Weird Tales-inspired poetry from a 73-year-old retired civil servant

Tavie writes,
Fred Phillips is a Fan. A lifelong lover of gothic horror and weird verse, his favorite author is H.P. Lovecraft. He grew up in the Bronx with parents who were suspicious of his Fandom, his obsessive book-collecting, his poetry. They frequently disposed of his comic books and told him he was wasting his life.

He didn't waste his life. He took up with science fiction Fans, and joined up with the Society for Creative Anachronisms. To most of the world he was an oddball, kind of a loser. He talked too much. He probably had Asperger's. A Lehman College dropout, he worked at a bookstore. In 1968 he met Dorothea Nissen, and they married and eventually had twin daughters.

He got a low-level civil service job clerking at the NY Dept of Labor. It was drudgery, but he had his poetry and he had his girls and he fancied himself happy. He clerked for 30 years. He wasn't what you would call successful, and but he worked hard for his family and lived largely in his head. His Fandom kept him sane.
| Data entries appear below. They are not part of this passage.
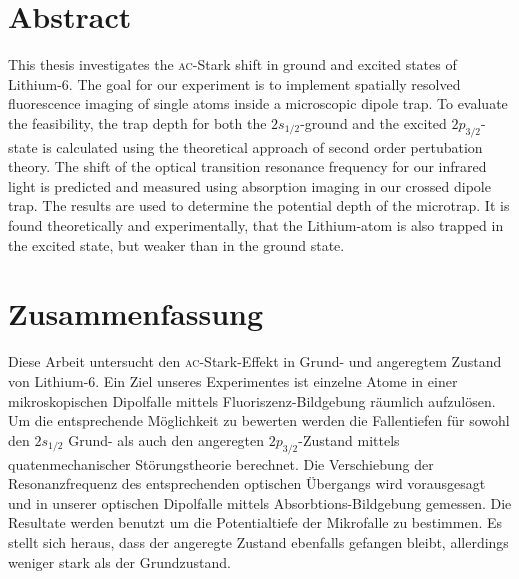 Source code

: \section*{Abstract}

This thesis investigates the \textsc{ac}-Stark shift in ground and excited states of Lithium-6. 
The goal for our experiment is to implement spatially resolved fluorescence imaging of single atoms inside a microscopic dipole trap. To evaluate the feasibility, the trap depth for both the $2s_{1/2}$-ground and the excited $2p_{3/2}$-state is calculated using the theoretical approach of second order pertubation theory. The shift of the optical transition resonance frequency for our infrared light is predicted and measured using absorption imaging in our crossed dipole trap. The results are used to determine the potential depth of the microtrap. It is found theoretically and experimentally, that the Lithium-atom is also trapped in the excited state, but weaker than in the ground state.

\section*{Zusammenfassung}

Diese Arbeit untersucht den \textsc{ac}-Stark-Effekt in Grund- und angeregtem Zustand von Lithium-6. Ein Ziel unseres Experimentes ist einzelne Atome in einer mikroskopischen Dipolfalle mittels Fluoriszenz-Bildgebung räumlich aufzulösen. Um die entsprechende Möglichkeit zu bewerten werden die Fallentiefen für sowohl den $2s_{1/2}$ Grund- als auch den angeregten $2p_{3/2}$-Zustand mittels quatenmechanischer Störungstheorie berechnet. Die Verschiebung der Resonanzfrequenz des entsprechenden optischen Übergangs wird vorausgesagt und in unserer optischen Dipolfalle mittels Absorbtions-Bildgebung gemessen. Die Resultate werden benutzt um die Potentialtiefe der Mikrofalle zu bestimmen. Es stellt sich heraus, dass der angeregte Zustand ebenfalls gefangen bleibt, allerdings weniger stark als der Grundzustand.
And then he retired, and he still wrote his poetry and discovered e-mail and then something marvelous happened. He met a man called Derrick who ran a publishing house specializing in scholarly criticism of HP Lovecraft, and Derrick really liked Fred. So at the age of 73 Fred Phillips' poetry was published.

And his daughter Tavie is very, very proud of him.

From the Cauldron by Fred Phillips (Thanks, Tavie!)


  1. i love this. i’m feeling inspired to revisit a genre that i haven’t indulged in in ages. congratulations mr phillips!

  2. I skimmed the article, saw “Asperger’s” and then mis-re-read the title as referring to a “…73-year-old retired civil savant”


    Congratulations, Mr. Phillips.

  3. Awesome, I take exception to the “not successful” bit. If he fancied himself happy, I would call him successful.

  4. P.S. Thanks for posting this, Cory. This is way better a Christmas present than the books I got him. (Like he has room for more books.)

  5. “He wasn’t what you would call successful”

    Actually, he sounds like he was probably enjoying life, rather than being a slave to it. That’s pretty much the only reasonable definition of success.

  6. ‘He wasn’t what you would call successful’

    He is successful in the ways that matter and that makes this a great story!

    Thanks Cory!

  7. Great story!

    I’m intrigued, but I want to see a little of his work. Perhaps we could get a sample of one of his poems?

  8. These responses are really warming my heart. Of course, Dad doesn’t know how to click a link so I’ll probably have to print them out and show them to him… hehehe. Old people.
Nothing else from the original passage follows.